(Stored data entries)
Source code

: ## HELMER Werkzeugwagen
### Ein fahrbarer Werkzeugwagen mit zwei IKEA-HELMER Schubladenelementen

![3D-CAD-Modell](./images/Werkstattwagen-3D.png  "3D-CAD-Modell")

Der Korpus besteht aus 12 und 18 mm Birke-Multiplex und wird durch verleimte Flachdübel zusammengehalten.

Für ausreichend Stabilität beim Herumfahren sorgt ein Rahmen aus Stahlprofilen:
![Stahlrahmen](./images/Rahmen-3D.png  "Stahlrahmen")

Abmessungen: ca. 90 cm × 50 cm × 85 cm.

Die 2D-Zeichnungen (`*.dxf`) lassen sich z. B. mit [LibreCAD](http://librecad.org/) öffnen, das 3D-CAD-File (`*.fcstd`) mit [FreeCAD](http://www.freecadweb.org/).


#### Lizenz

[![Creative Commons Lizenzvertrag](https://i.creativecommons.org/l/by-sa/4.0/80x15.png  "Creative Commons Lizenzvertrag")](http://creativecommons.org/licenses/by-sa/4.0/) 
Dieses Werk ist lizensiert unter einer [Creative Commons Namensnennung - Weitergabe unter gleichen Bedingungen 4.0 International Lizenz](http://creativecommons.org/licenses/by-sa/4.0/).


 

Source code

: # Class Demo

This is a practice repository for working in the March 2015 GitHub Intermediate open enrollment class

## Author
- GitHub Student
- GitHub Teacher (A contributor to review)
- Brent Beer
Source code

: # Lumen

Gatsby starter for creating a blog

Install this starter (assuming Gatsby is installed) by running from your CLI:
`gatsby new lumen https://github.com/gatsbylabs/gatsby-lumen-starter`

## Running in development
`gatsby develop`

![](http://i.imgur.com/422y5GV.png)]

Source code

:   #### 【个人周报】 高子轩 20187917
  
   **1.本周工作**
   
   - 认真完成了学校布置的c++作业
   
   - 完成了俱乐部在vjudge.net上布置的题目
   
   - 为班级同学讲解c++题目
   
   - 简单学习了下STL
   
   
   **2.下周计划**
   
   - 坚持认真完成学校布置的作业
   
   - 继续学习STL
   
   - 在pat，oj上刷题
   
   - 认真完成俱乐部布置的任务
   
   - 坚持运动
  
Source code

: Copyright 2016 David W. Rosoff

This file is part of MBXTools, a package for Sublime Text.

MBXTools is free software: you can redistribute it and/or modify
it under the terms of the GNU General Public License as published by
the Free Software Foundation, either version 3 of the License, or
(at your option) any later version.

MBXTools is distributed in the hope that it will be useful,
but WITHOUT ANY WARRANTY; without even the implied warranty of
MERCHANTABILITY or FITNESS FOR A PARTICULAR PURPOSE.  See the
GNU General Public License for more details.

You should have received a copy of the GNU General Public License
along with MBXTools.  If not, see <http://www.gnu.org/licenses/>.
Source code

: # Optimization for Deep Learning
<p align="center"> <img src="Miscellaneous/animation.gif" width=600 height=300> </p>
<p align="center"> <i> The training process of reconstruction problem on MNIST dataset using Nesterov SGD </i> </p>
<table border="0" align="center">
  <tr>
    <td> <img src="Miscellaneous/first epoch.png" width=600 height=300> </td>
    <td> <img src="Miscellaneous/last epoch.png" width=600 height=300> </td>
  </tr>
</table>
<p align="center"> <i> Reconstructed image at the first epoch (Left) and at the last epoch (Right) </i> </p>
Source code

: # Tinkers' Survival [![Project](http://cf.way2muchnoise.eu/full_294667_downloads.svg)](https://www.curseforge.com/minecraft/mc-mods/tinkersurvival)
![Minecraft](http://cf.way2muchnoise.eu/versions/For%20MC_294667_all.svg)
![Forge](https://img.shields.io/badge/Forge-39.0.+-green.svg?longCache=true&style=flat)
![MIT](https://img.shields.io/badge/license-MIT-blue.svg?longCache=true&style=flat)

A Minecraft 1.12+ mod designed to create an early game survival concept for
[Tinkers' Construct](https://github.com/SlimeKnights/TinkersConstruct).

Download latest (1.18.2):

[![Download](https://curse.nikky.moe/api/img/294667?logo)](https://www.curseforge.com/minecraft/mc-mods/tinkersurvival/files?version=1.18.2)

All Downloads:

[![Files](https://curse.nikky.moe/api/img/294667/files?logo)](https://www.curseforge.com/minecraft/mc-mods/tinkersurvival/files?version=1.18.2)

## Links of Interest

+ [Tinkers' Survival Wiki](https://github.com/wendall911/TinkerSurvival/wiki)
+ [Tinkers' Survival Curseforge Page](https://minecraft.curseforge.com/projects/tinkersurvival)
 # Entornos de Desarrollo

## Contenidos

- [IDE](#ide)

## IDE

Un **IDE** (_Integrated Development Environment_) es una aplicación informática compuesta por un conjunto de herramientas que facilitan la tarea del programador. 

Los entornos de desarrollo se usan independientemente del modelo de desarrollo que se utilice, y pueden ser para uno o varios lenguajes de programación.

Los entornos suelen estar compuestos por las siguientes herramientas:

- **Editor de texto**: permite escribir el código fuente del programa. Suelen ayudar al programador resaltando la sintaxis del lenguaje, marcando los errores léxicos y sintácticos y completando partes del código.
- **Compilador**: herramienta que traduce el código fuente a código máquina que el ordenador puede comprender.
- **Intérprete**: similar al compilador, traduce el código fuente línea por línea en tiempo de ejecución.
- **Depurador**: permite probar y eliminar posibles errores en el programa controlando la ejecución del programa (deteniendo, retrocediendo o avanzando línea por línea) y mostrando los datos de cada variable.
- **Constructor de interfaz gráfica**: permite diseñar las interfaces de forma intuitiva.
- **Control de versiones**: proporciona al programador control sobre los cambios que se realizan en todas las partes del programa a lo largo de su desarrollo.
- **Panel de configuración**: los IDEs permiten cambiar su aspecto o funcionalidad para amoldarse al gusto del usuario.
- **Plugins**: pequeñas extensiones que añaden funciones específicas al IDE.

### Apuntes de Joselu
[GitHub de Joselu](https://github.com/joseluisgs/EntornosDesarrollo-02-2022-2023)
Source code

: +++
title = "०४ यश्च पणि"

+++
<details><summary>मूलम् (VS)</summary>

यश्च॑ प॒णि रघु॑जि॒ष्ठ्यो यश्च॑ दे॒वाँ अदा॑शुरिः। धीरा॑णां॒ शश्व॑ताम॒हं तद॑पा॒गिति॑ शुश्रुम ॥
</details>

## Requirement
Look above for the line holding "## Links of Interest" and the line holding "Un **IDE** (_Integrated", then output exactly those two lines and every line between them, nothing more.

## Result of this exercise
## Links of Interest

+ [Tinkers' Survival Wiki](https://github.com/wendall911/TinkerSurvival/wiki)
+ [Tinkers' Survival Curseforge Page](https://minecraft.curseforge.com/projects/tinkersurvival)
 # Entornos de Desarrollo

## Contenidos

- [IDE](#ide)

## IDE

Un **IDE** (_Integrated Development Environment_) es una aplicación informática compuesta por un conjunto de herramientas que facilitan la tarea del programador. 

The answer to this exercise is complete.